You’ve had your content run through a detector. The results flag multiple paragraphs with a high AI signal. Now what?
Detection is step one. A more useful question is: how do you rewrite those paragraphs so they read naturally, sound like you, and avoid flags not as a workaround, but as part of an honest effort to improve quality?
Phrasly AI Detector provides a sentence-by-sentence analysis of what specific parts of your text are detected as AI-generated instantly, for free, with no guessing. View problem areas line-by-line instead of a single scored summary.
Phrasly AI Watermark Remover rewrites those sentences to change rhythm, tone, and syntax, creating text that looks human because it's just better written. Lower AI scores are a byproduct of increasing quality, not avoiding it.
FAQs
Is there a free tool to check for an AI watermark?

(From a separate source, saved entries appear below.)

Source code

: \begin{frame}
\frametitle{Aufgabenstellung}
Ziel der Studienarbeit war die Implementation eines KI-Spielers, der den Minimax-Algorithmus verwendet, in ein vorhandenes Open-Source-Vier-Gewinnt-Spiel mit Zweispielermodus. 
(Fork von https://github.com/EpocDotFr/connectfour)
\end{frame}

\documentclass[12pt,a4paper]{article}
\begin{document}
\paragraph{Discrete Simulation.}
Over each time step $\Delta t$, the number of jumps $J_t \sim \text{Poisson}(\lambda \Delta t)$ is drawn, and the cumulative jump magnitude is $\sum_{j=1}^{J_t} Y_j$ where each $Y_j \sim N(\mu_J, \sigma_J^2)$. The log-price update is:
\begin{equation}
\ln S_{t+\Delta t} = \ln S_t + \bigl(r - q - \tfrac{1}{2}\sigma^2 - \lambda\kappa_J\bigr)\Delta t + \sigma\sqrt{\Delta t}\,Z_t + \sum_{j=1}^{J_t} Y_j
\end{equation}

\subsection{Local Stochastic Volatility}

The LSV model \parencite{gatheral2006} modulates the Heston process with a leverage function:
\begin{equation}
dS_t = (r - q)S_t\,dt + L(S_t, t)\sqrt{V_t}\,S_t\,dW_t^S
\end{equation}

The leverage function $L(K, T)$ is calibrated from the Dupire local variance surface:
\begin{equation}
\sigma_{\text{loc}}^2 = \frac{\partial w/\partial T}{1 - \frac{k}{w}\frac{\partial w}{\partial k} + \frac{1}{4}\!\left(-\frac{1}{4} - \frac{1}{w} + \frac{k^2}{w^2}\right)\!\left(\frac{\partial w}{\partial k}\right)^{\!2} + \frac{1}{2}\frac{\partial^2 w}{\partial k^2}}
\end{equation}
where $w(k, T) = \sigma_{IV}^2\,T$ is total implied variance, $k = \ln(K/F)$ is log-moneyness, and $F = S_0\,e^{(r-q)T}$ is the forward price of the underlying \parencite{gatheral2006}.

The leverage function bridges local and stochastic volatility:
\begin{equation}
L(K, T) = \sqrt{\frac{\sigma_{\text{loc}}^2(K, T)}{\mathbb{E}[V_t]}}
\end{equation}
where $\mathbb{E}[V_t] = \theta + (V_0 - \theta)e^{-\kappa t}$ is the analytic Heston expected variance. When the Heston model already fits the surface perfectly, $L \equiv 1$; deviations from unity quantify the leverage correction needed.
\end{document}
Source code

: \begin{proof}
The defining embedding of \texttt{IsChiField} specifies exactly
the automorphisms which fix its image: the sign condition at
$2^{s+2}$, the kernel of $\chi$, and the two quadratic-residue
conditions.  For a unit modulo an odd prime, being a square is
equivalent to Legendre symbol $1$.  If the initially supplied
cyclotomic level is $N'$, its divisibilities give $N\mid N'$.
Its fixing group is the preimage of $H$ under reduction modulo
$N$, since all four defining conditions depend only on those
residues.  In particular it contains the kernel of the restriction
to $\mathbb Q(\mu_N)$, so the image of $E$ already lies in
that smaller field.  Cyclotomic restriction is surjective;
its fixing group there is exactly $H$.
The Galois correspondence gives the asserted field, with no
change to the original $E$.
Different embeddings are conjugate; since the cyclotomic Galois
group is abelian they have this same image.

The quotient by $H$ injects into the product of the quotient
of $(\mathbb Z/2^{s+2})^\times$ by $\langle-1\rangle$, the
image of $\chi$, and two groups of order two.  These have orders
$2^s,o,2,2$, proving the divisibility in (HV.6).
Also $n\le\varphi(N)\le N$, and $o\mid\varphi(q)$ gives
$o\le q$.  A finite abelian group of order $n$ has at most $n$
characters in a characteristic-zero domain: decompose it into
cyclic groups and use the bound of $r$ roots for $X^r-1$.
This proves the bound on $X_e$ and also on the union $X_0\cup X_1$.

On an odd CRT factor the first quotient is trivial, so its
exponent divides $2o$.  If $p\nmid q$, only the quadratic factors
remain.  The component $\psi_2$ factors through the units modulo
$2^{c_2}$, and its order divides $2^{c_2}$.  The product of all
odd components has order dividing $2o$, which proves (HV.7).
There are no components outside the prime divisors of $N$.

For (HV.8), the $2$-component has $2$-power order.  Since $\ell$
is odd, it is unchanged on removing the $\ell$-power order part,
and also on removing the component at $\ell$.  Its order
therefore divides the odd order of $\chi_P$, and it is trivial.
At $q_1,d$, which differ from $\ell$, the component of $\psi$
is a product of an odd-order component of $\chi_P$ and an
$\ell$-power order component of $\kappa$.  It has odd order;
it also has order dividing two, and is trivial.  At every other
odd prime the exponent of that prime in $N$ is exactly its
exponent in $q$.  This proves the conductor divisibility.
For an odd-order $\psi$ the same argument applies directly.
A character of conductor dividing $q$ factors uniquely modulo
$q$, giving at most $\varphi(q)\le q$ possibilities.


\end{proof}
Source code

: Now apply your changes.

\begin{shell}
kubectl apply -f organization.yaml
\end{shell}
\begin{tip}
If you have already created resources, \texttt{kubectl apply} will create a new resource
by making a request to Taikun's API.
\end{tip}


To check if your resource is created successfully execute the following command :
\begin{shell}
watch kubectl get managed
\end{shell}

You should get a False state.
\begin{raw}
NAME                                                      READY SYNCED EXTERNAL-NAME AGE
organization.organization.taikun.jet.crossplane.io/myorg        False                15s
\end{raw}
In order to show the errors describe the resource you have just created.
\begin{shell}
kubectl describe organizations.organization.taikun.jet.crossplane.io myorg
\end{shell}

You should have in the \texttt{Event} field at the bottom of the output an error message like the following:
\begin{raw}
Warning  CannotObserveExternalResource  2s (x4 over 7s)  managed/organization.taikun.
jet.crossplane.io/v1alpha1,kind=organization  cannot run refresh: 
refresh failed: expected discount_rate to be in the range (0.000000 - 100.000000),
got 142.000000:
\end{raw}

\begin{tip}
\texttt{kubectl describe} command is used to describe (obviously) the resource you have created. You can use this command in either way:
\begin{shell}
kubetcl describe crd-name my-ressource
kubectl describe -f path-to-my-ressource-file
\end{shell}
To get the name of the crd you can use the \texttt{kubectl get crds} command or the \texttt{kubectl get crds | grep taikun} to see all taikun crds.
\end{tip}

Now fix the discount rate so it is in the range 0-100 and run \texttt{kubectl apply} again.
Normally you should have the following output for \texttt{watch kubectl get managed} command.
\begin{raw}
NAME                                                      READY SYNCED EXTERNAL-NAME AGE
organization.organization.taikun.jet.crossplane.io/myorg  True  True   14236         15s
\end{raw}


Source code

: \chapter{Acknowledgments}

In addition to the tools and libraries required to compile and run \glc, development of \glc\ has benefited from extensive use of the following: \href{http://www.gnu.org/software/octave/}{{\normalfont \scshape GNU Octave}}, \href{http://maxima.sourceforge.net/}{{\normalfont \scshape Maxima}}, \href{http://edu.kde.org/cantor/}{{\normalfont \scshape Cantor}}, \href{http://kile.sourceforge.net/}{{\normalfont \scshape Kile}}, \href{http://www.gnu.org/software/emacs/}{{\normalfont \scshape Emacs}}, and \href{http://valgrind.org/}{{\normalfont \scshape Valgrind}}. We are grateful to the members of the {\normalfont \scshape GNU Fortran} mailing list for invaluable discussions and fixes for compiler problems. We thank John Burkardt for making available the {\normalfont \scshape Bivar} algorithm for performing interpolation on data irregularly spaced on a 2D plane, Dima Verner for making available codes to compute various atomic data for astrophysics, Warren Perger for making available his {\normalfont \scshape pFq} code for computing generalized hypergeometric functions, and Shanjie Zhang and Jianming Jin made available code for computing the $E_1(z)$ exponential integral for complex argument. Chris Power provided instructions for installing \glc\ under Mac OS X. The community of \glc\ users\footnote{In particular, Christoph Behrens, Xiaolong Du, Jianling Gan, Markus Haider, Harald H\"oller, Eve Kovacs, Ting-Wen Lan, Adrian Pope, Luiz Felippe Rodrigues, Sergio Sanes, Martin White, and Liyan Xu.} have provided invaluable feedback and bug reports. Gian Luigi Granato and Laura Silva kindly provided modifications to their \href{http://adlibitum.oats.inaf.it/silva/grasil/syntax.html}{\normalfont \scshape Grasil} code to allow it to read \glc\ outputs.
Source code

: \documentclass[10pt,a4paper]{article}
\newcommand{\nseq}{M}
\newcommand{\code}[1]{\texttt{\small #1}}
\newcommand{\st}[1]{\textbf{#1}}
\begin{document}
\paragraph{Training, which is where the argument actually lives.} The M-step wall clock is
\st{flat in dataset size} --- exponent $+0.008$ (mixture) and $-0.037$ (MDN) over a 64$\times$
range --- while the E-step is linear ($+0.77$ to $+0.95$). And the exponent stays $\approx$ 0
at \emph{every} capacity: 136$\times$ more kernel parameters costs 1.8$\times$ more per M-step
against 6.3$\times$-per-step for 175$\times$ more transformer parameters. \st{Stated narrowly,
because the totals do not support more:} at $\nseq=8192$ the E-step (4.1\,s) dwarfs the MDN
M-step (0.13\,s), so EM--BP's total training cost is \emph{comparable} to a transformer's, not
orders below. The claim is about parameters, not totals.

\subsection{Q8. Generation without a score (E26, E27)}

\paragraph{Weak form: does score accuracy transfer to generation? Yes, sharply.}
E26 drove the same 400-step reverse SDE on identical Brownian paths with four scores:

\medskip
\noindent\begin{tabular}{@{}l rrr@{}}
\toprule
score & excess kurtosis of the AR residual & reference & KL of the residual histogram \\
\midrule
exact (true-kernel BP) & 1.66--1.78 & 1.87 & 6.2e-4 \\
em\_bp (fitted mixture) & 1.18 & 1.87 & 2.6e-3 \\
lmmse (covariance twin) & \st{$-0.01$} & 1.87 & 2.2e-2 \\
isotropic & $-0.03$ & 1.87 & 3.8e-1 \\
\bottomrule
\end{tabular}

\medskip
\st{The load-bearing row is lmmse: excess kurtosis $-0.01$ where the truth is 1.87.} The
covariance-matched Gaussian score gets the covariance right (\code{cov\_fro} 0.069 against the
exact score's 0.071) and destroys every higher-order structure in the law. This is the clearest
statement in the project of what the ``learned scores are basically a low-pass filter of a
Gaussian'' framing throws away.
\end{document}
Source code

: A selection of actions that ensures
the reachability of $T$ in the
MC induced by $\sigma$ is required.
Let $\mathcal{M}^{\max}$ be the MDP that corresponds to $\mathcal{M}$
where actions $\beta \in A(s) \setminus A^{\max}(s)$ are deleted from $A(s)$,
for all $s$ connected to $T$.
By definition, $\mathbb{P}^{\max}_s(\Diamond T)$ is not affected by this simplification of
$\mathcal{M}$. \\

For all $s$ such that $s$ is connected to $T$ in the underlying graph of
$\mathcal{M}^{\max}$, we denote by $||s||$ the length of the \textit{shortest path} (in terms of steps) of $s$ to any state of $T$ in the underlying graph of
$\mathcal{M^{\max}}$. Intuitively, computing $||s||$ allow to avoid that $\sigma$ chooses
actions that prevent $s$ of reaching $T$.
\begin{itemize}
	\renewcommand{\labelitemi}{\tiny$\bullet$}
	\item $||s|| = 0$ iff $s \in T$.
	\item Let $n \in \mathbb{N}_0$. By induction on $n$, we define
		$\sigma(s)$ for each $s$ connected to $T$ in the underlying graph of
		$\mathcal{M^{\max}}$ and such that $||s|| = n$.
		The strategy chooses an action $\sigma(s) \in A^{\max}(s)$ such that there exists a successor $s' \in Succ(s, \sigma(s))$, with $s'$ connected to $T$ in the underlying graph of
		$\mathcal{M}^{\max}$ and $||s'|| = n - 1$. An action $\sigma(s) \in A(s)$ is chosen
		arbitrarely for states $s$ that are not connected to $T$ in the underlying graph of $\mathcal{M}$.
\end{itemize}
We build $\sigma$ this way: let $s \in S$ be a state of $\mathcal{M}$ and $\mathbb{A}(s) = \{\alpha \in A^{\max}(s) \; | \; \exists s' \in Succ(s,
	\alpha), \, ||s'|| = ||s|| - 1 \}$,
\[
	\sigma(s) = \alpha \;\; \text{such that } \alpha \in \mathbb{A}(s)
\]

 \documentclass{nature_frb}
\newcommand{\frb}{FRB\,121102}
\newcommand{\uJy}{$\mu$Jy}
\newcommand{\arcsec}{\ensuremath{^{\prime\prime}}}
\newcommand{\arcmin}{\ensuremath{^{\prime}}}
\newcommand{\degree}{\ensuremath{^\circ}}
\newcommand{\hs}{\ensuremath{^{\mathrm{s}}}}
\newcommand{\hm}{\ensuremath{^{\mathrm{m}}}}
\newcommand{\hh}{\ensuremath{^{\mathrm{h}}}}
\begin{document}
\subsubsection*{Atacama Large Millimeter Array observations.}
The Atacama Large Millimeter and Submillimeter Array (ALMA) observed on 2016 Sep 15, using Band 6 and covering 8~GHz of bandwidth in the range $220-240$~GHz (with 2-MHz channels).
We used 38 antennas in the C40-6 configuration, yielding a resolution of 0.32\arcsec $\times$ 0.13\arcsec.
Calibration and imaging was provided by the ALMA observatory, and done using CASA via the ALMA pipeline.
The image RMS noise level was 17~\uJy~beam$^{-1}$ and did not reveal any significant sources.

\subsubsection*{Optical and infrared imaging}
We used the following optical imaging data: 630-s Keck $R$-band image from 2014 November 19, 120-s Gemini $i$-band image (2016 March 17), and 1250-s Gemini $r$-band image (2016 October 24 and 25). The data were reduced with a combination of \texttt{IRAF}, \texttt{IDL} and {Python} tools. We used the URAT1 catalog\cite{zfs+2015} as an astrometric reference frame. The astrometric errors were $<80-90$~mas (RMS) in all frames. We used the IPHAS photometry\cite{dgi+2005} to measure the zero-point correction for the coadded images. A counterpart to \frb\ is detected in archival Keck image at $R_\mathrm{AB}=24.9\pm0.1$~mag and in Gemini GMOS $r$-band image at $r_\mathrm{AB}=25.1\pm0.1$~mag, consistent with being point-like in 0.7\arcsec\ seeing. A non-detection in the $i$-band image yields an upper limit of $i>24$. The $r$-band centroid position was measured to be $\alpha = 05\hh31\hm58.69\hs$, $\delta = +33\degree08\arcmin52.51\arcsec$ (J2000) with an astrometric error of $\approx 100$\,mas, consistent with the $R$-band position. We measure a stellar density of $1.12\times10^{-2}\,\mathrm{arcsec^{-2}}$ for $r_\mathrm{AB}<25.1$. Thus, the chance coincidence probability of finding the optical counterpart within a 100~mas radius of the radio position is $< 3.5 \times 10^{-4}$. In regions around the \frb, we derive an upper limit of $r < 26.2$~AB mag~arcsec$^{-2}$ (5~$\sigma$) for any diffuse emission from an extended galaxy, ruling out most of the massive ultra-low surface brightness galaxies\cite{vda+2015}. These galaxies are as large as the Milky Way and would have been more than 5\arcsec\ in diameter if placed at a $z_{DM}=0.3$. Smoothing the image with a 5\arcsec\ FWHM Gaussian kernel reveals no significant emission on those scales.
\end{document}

Yes, but there's a big qualifier. Free tools like Phrasly's AI Detector look for Type 2 statistical AI fingerprints, not Type 1 cryptographic watermarks.
Only Google's internal API can identify a true embedded watermark (SynthID), and that system is not publicly available.
Can Turnitin detect AI watermarks?
No! Turnitin looks for signs of AI-generated text characteristics: perplexity, burstiness, and vocabulary patterns, among others. It is a Type 2 pattern detection. It does not contain any model provider's watermark verification key.
Turnitin's detection still does not include any verification of watermarks.
How accurate is the AI watermark checker detection?
Accuracy is reported to be between 62–88% depending on the type of content, length, and amount of post-generation editing. The low end of that range would be for short documents and paraphrased content.
The risk of false positives with clean human-created writing, especially by non-native English writers, is also well known and should be considered when making high-stakes decisions based upon a detection score.
Phrasly's AI Watermark Remover rewrites the flagged passages naturally, improving rhythm and variation so the content reads as human because it genuinely is better written.
Does GPT-5 have a detectable watermark?
Not publicly! OpenAI has researched text watermarking thoroughly, and it's still under development. As of 2026, no detectable watermark has been used with ChatGPT or GPT-5.
What is SynthID, and can it detect AI text?
SynthID is Google DeepMind's watermarking system, meant to prove that content was created by Gemini. This scheme embeds a watermark into text by adding an undetectable cryptographic bias to token selection probabilities when generating content.
SynthID text verification was not made available to the public as of 2026. While the watermark is present in Gemini's text outputs, you cannot use SynthID to verify arbitrary text. SynthID can only verify Gemini's output, and only via Google's private API.